SEARCH

SEARCH BY CITATION

Keywords:

  • diabetes;
  • ACE inhibitors;
  • angiotensin receptor blockers;
  • secondary prevention;
  • renal disease;
  • cardiovascular disease;
  • quality of care;
  • performance measures

BACKGROUND: Angiotensin-converting enzyme inhibitors (ACE) and angiotensin receptor blockers (ARB) improve cardiovascular outcomes in high-risk individuals with diabetes. Despite the marked benefit, it is unknown what percentage of patients with diabetes would benefit from and what percentage actually receive this preventive therapy.

OBJECTIVES: To examine the proportion of older diabetic patients with indications for ACE or ARB (ACE/ARB). To generate national estimates of ACE/ARB use.

DESIGN AND PARTICIPANTS: Survey of 742 individuals≥55 years (representing 8.02 million U.S. adults) self-reporting diabetes in the 1999 to 2002 National Health and Nutrition Examination Survey.

MEASUREMENTS: Prevalence of guideline indications (albuminuria, cardiovascular disease, hypertension) and other cardiac risk factors (hyperlipidemia, smoking) with potential benefit from ACE/ARB. Prevalence of ACE/ARB use overall and by clinical indication.

RESULTS: Ninety-two percent had guideline indications for ACE/ARB. Including additional cardiac risk factors, the entire (100%) U.S. noninstitutionalized older population with diabetes had indications for ACE/ARB. Overall, 43% of the population received ACE/ARB. Hypertension was associated with higher rates of ACE/ARB use, while albuminuria and cardiovascular disease were not. As the number of indications increased, rates of use increased, however, the maximum prevalence of use was only 53% in individuals with 4 or more indications for ACE/ARB.

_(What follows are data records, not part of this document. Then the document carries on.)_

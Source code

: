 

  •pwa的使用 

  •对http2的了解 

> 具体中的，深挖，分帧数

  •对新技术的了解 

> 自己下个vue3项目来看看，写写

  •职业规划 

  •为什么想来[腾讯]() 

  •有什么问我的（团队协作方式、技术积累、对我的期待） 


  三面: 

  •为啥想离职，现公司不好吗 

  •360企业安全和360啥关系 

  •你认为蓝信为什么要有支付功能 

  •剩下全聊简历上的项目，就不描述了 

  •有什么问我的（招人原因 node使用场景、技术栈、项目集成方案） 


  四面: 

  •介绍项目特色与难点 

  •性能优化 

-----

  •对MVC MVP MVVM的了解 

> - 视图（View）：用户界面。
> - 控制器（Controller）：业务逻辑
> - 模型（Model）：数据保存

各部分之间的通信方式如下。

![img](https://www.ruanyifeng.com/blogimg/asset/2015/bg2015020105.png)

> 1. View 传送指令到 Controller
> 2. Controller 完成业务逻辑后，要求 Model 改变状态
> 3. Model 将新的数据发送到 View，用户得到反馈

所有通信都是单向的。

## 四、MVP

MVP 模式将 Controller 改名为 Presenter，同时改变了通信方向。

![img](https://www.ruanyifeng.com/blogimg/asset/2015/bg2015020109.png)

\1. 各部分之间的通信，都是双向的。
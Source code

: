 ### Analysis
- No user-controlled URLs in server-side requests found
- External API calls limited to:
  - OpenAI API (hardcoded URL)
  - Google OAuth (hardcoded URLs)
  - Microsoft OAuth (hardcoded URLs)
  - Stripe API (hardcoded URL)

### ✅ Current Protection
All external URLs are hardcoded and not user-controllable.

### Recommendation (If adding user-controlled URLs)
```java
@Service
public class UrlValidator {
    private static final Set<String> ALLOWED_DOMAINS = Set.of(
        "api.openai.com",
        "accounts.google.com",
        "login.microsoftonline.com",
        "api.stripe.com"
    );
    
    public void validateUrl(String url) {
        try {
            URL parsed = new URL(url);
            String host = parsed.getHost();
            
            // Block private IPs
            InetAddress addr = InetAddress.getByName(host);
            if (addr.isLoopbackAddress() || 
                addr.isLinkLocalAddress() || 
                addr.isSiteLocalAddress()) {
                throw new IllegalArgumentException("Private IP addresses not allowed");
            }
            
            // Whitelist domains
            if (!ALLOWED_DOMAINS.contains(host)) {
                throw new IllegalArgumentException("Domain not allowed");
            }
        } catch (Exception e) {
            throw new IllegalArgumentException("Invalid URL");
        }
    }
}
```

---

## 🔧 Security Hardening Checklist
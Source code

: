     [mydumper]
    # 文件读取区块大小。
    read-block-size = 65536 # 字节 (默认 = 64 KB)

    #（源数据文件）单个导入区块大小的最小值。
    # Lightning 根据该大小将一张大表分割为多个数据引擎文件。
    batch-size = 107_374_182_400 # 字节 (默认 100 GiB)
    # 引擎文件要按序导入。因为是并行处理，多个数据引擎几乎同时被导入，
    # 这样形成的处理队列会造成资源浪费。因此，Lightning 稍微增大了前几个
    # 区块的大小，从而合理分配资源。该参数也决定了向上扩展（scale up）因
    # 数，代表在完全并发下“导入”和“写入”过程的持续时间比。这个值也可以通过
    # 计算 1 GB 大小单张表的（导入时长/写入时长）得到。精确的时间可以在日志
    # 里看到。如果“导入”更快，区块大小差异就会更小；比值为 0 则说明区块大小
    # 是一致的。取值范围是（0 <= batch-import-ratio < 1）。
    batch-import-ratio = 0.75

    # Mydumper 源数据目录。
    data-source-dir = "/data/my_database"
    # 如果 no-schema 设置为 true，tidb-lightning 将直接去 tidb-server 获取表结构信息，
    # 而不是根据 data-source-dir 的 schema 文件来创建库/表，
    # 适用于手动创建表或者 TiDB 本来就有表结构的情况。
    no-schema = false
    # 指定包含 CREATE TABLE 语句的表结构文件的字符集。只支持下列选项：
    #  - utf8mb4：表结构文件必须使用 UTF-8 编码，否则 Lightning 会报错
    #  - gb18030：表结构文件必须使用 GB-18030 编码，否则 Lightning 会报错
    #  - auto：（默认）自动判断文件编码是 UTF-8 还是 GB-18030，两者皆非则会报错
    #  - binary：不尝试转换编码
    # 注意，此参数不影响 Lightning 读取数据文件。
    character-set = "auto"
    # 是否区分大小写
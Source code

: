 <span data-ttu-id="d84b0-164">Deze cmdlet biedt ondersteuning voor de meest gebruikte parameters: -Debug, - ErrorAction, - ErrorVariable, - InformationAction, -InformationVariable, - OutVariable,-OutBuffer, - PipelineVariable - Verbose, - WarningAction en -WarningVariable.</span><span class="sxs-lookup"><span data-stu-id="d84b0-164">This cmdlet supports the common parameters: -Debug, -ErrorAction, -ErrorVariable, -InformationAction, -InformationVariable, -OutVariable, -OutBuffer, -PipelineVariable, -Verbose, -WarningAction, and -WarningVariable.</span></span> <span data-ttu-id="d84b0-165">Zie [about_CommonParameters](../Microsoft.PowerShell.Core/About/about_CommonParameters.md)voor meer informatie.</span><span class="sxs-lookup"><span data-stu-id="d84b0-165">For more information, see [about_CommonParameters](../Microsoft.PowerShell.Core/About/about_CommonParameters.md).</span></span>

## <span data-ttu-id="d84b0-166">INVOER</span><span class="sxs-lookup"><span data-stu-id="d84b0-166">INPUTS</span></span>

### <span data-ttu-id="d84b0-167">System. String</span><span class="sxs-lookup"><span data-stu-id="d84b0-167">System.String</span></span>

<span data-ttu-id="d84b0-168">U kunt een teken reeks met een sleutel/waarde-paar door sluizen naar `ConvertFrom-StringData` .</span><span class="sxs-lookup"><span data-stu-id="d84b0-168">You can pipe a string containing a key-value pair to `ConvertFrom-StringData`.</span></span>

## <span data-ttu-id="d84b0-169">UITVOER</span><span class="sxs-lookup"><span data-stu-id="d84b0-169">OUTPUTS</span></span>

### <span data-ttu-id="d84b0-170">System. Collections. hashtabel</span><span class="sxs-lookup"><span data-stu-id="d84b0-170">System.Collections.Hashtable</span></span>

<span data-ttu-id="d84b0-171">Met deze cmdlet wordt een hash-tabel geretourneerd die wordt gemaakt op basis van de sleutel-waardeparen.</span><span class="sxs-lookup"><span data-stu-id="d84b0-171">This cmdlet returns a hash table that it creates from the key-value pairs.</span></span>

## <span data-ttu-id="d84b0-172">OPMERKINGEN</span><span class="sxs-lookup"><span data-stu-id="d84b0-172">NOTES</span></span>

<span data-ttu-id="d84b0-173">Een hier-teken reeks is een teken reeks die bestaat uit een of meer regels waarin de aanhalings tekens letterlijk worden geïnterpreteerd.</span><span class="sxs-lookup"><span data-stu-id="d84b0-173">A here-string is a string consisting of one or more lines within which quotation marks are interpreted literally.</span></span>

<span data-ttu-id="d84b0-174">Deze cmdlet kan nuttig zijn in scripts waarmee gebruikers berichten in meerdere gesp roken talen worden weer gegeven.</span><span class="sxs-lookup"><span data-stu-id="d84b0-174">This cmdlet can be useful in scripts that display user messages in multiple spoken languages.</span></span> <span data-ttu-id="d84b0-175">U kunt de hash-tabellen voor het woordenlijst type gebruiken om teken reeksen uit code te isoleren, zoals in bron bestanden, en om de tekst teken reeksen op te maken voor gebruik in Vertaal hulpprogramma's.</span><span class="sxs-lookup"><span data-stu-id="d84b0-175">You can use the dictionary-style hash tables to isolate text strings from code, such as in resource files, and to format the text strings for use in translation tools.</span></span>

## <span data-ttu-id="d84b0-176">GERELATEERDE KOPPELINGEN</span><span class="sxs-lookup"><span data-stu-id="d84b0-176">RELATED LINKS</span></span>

CONCLUSIONS: ACE/ARB is indicated in virtually all older individuals with diabetes; yet, national rates of use are disturbingly low and key risk factors (albuminuria and cardiovascular disease) are being missed. To improve quality of diabetes care nationally, use of ACE/ARB therapy by ALL older diabetics may be a desirable addition to diabetes performance measurement sets.